Nos bastidores da viagem do presidente Luiz Inácio Lula da Silva a Portugal e Espanha, integrantes da comitiva consideraram “um sucesso” a estratégia do governo, que foi obrigado a estancar a crise criada na sequência das declarações polêmicas sobre a invasão da Ucrânia pela Rússia.
Isso foi dito mesmo com a visita de Lula debaixo de críticas, protestos e com o presidente tendo recuado nas suas primeiras declarações, que geraram críticas de líderes europeus e dos Estados Unidos.
Mas, na avaliação de quem acompanhou Lula, o presidente conseguiu, nas viagens, esclarecer que condena a “violação territorial da Ucrânia”. Frase que usou mais de uma vez, uma delas em seu discurso no Parlamento de Portugal.
Apesar de o presidente ouvir de políticos de ambos os países condenações mais duras sobre a invasão, interlocutores da comitiva avaliam a viagem como positiva para a afirmação da posição do Brasil sobre o tema, que tem se tornado uma espécie de obsessão para Lula.
A análise é que a escalação do ex-chanceler Celso Amorim para visitar a Ucrânia, ideia anunciada após um protesto da Associação de Ucranianos em frente à Embaixada do Brasil em Lisboa, originou a primeira medida diplomática prática após a fala de Lula.

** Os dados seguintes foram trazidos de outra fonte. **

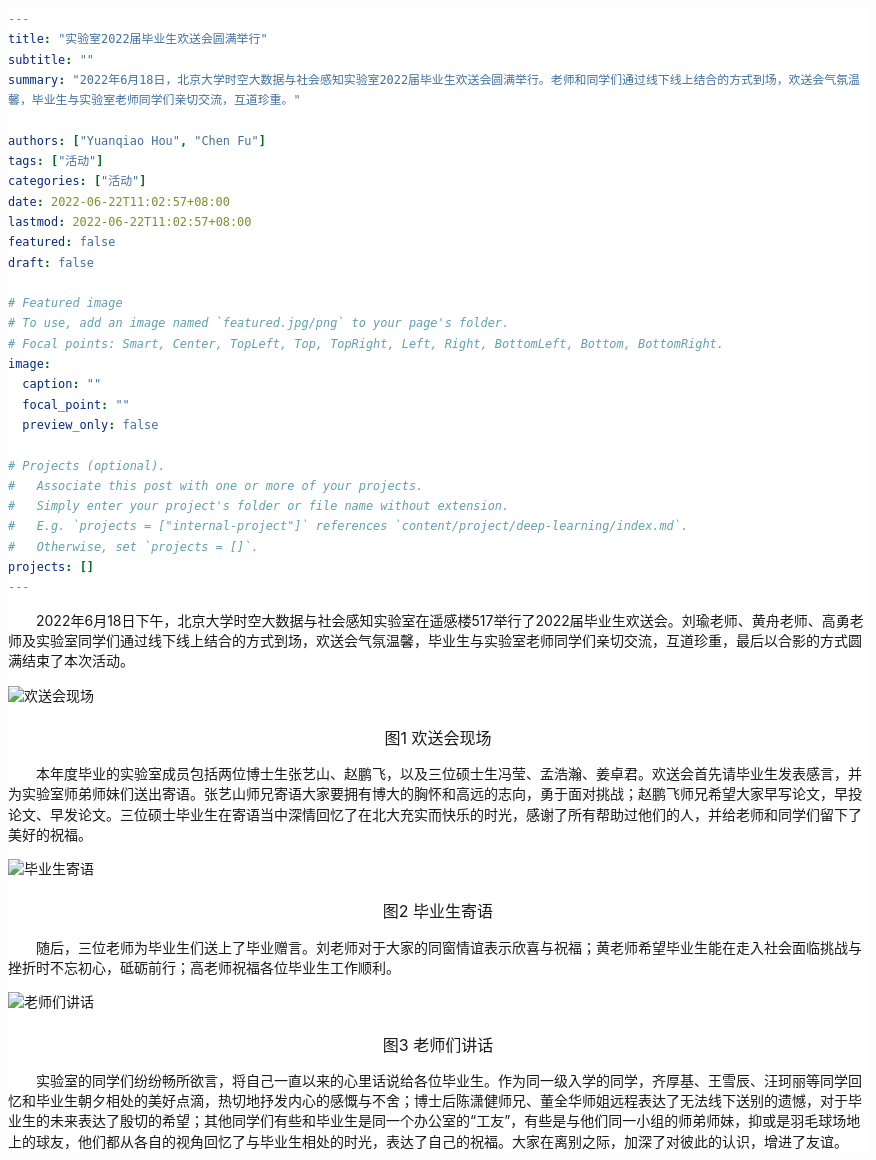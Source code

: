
 ```yaml
---
title: "实验室2022届毕业生欢送会圆满举行"
subtitle: ""
summary: "2022年6月18日，北京大学时空大数据与社会感知实验室2022届毕业生欢送会圆满举行。老师和同学们通过线下线上结合的方式到场，欢送会气氛温馨，毕业生与实验室老师同学们亲切交流，互道珍重。"

authors: ["Yuanqiao Hou", "Chen Fu"]
tags: ["活动"]
categories: ["活动"]
date: 2022-06-22T11:02:57+08:00
lastmod: 2022-06-22T11:02:57+08:00
featured: false
draft: false

# Featured image
# To use, add an image named `featured.jpg/png` to your page's folder.
# Focal points: Smart, Center, TopLeft, Top, TopRight, Left, Right, BottomLeft, Bottom, BottomRight.
image:
  caption: ""
  focal_point: ""
  preview_only: false

# Projects (optional).
#   Associate this post with one or more of your projects.
#   Simply enter your project's folder or file name without extension.
#   E.g. `projects = ["internal-project"]` references `content/project/deep-learning/index.md`.
#   Otherwise, set `projects = []`.
projects: []
---
```


&emsp;&emsp;2022年6月18日下午，北京大学时空大数据与社会感知实验室在遥感楼517举行了2022届毕业生欢送会。刘瑜老师、黄舟老师、高勇老师及实验室同学们通过线下线上结合的方式到场，欢送会气氛温馨，毕业生与实验室老师同学们亲切交流，互道珍重，最后以合影的方式圆满结束了本次活动。

<img src=1.jpg alt=欢送会现场 style="width:80%; margin-bottom:0.5rem">
<center><p><font size=3>图1 欢送会现场</font></p></center>

&emsp;&emsp;本年度毕业的实验室成员包括两位博士生张艺山、赵鹏飞，以及三位硕士生冯莹、孟浩瀚、姜卓君。欢送会首先请毕业生发表感言，并为实验室师弟师妹们送出寄语。张艺山师兄寄语大家要拥有博大的胸怀和高远的志向，勇于面对挑战；赵鹏飞师兄希望大家早写论文，早投论文、早发论文。三位硕士毕业生在寄语当中深情回忆了在北大充实而快乐的时光，感谢了所有帮助过他们的人，并给老师和同学们留下了美好的祝福。

<img src=2.jpg alt=毕业生寄语 style="width:80%; margin-bottom:0.5rem">
<center><p><font size=3>图2 毕业生寄语</font></p></center>

&emsp;&emsp;随后，三位老师为毕业生们送上了毕业赠言。刘老师对于大家的同窗情谊表示欣喜与祝福；黄老师希望毕业生能在走入社会面临挑战与挫折时不忘初心，砥砺前行；高老师祝福各位毕业生工作顺利。

<img src=3.jpg alt=老师们讲话 style="width:80%; margin-bottom:0.5rem">
<center><p><font size=3>图3 老师们讲话</font></p></center>

&emsp;&emsp;实验室的同学们纷纷畅所欲言，将自己一直以来的心里话说给各位毕业生。作为同一级入学的同学，齐厚基、王雪辰、汪珂丽等同学回忆和毕业生朝夕相处的美好点滴，热切地抒发内心的感慨与不舍；博士后陈潇健师兄、董全华师姐远程表达了无法线下送别的遗憾，对于毕业生的未来表达了殷切的希望；其他同学们有些和毕业生是同一个办公室的“工友”，有些是与他们同一小组的师弟师妹，抑或是羽毛球场地上的球友，他们都从各自的视角回忆了与毕业生相处的时光，表达了自己的祝福。大家在离别之际，加深了对彼此的认识，增进了友谊。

Ao ser oficializado como o interlocutor de um líder que ambiciona mediar o conflito, ao mesmo tempo em que Lula visitava políticos europeus e tecia a sua ideia de montar um grupo mundial de negociação pela paz, Amorim pôde se reunir na Colômbia com representantes da União Europeia e dos EUA.

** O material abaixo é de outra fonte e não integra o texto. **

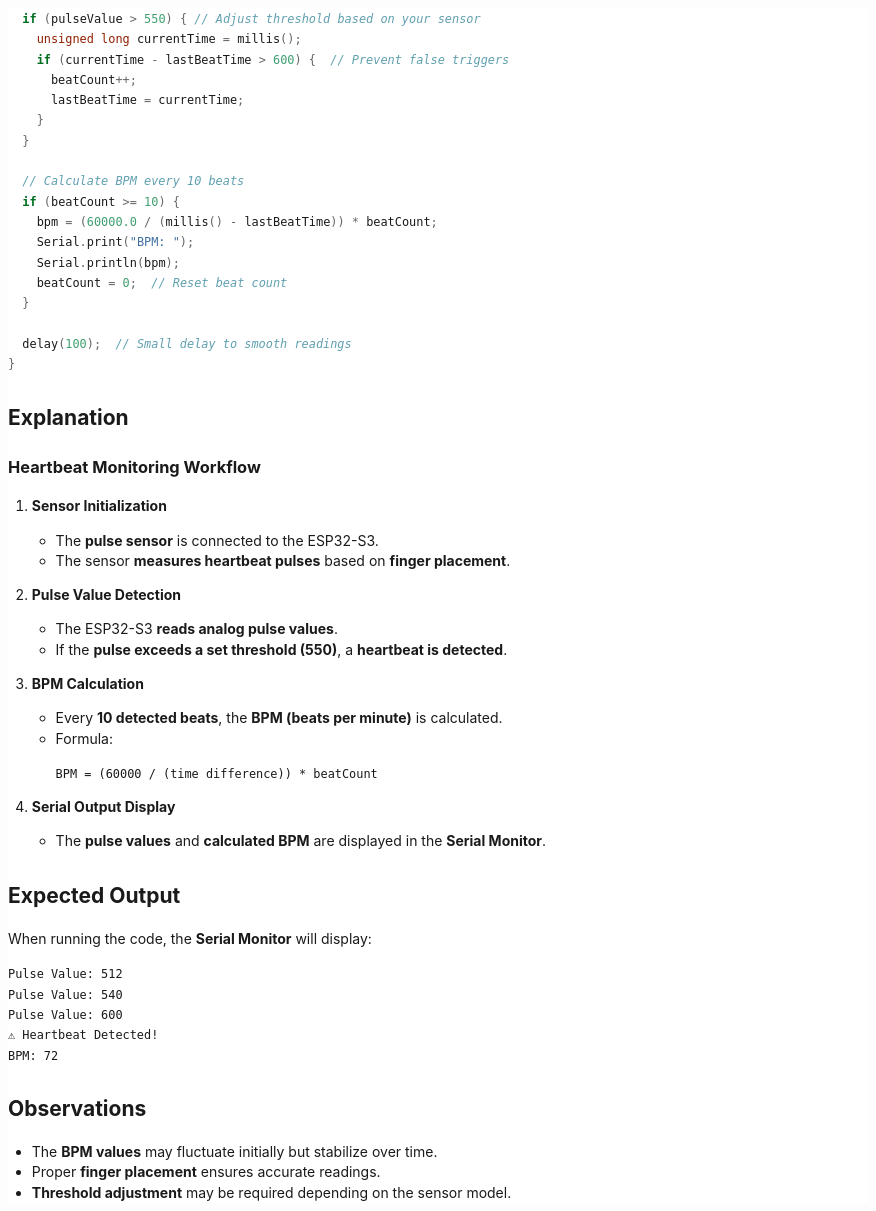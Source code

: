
```cpp
  if (pulseValue > 550) { // Adjust threshold based on your sensor
    unsigned long currentTime = millis();
    if (currentTime - lastBeatTime > 600) {  // Prevent false triggers
      beatCount++;
      lastBeatTime = currentTime;
    }
  }

  // Calculate BPM every 10 beats
  if (beatCount >= 10) {
    bpm = (60000.0 / (millis() - lastBeatTime)) * beatCount;
    Serial.print("BPM: ");
    Serial.println(bpm);
    beatCount = 0;  // Reset beat count
  }

  delay(100);  // Small delay to smooth readings
}
```

## **Explanation**
### **Heartbeat Monitoring Workflow**
1. **Sensor Initialization**  
   - The **pulse sensor** is connected to the ESP32-S3.
   - The sensor **measures heartbeat pulses** based on **finger placement**.

2. **Pulse Value Detection**  
   - The ESP32-S3 **reads analog pulse values**.
   - If the **pulse exceeds a set threshold (550)**, a **heartbeat is detected**.

3. **BPM Calculation**  
   - Every **10 detected beats**, the **BPM (beats per minute)** is calculated.
   - Formula:  
     ```
     BPM = (60000 / (time difference)) * beatCount
     ```

4. **Serial Output Display**  
   - The **pulse values** and **calculated BPM** are displayed in the **Serial Monitor**.

## **Expected Output**
When running the code, the **Serial Monitor** will display:
```
Pulse Value: 512
Pulse Value: 540
Pulse Value: 600
⚠️ Heartbeat Detected!
BPM: 72
```

## **Observations**
- The **BPM values** may fluctuate initially but stabilize over time.
- Proper **finger placement** ensures accurate readings.
- **Threshold adjustment** may be required depending on the sensor model.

Entre eles estava Josep Borrell, alto representante da UE para Negócios Estrangeiros e Política de Segurança, que refuta a mediação do conflito à distância. Foi um encontro importante para tentar transmitir pessoalmente a Borrell a posição do governo brasileiro, que Lula chamou de “terceira via”. Dois dias antes, o espanhol, chefe da diplomacia europeia, havia desafiado Lula:
— Recentemente, surgiram algumas ideias a propósito da paz da parte da China e também do Brasil. Para haver esforços de paz credíveis é necessário falar com Kiev e ir lá, ver a agressão pelos olhos deles, pelos olhos dos que estão a ser bombardeados. (…) Não podemos aceitar esta abordagem benevolente. Não podemos nivelar o agressor e o agredido.

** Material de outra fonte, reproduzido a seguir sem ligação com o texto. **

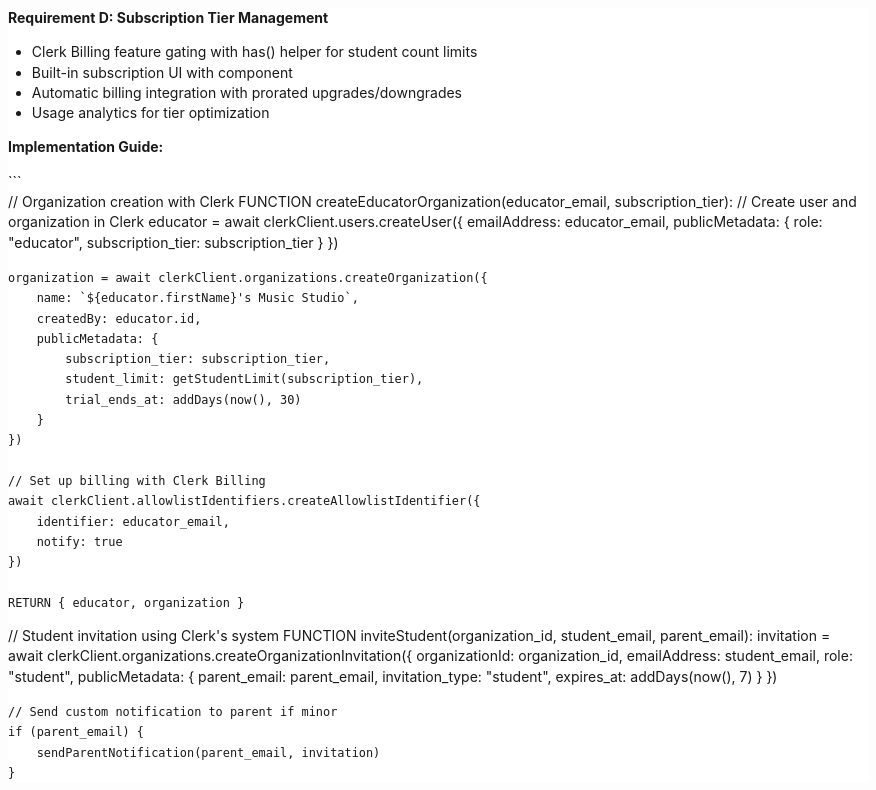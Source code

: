 **Requirement D: Subscription Tier Management**

* Clerk Billing feature gating with has() helper for student count limits
* Built-in subscription UI with <PricingTable /> component
* Automatic billing integration with prorated upgrades/downgrades
* Usage analytics for tier optimization

**Implementation Guide:**

\`\`\`  
// Organization creation with Clerk
FUNCTION createEducatorOrganization(educator_email, subscription_tier):
    // Create user and organization in Clerk
    educator = await clerkClient.users.createUser({
        emailAddress: educator_email,
        publicMetadata: {
            role: "educator",
            subscription_tier: subscription_tier
        }
    })
    
    organization = await clerkClient.organizations.createOrganization({
        name: `${educator.firstName}'s Music Studio`,
        createdBy: educator.id,
        publicMetadata: {
            subscription_tier: subscription_tier,
            student_limit: getStudentLimit(subscription_tier),
            trial_ends_at: addDays(now(), 30)
        }
    })
    
    // Set up billing with Clerk Billing
    await clerkClient.allowlistIdentifiers.createAllowlistIdentifier({
        identifier: educator_email,
        notify: true
    })
    
    RETURN { educator, organization }

// Student invitation using Clerk's system
FUNCTION inviteStudent(organization_id, student_email, parent_email):
    invitation = await clerkClient.organizations.createOrganizationInvitation({
        organizationId: organization_id,
        emailAddress: student_email,
        role: "student",
        publicMetadata: {
            parent_email: parent_email,
            invitation_type: "student",
            expires_at: addDays(now(), 7)
        }
    })
    
    // Send custom notification to parent if minor
    if (parent_email) {
        sendParentNotification(parent_email, invitation)
    }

Como reparou o jornal espanhol “El Pais”, que traz uma entrevista com Lula na manchete de hoje, o presidente tenta escolher melhor as palavras para não prejudicar sua ambição de ser um mediador global. Ao mesmo tempo, Lula já disse entender, mas não concordar, com o envio de armas da UE para os ucranianos se defenderem. E afirma que não sabe a quem pertence a Crimeia, anexada pela Rússia há nove anos. São declarações ambíguas que embaralham o diálogo com os europeus e poderiam até reverter o “sucesso” da viagem.